Look through the records and copy every line in which "label" appears.

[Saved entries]

*-*-*

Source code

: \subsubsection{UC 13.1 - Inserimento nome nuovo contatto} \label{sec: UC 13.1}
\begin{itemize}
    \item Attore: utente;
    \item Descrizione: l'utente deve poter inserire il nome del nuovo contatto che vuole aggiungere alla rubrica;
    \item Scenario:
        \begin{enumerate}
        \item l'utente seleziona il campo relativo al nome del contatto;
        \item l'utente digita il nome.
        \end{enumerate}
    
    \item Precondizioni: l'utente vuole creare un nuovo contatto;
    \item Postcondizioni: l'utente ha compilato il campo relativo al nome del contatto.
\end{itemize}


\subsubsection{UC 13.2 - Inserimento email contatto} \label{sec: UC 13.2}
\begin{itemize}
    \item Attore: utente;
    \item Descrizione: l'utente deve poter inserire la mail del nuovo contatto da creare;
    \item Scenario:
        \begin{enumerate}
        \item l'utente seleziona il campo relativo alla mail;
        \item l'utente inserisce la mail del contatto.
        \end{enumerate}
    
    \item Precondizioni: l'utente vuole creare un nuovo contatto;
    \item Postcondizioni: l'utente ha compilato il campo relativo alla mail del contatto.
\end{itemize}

*-*-*

— FINISHED TASK —
: \subsubsection{UC 13.1 - Inserimento nome nuovo contatto} \label{sec: UC 13.1}
\subsubsection{UC 13.2 - Inserimento email contatto} \label{sec: UC 13.2}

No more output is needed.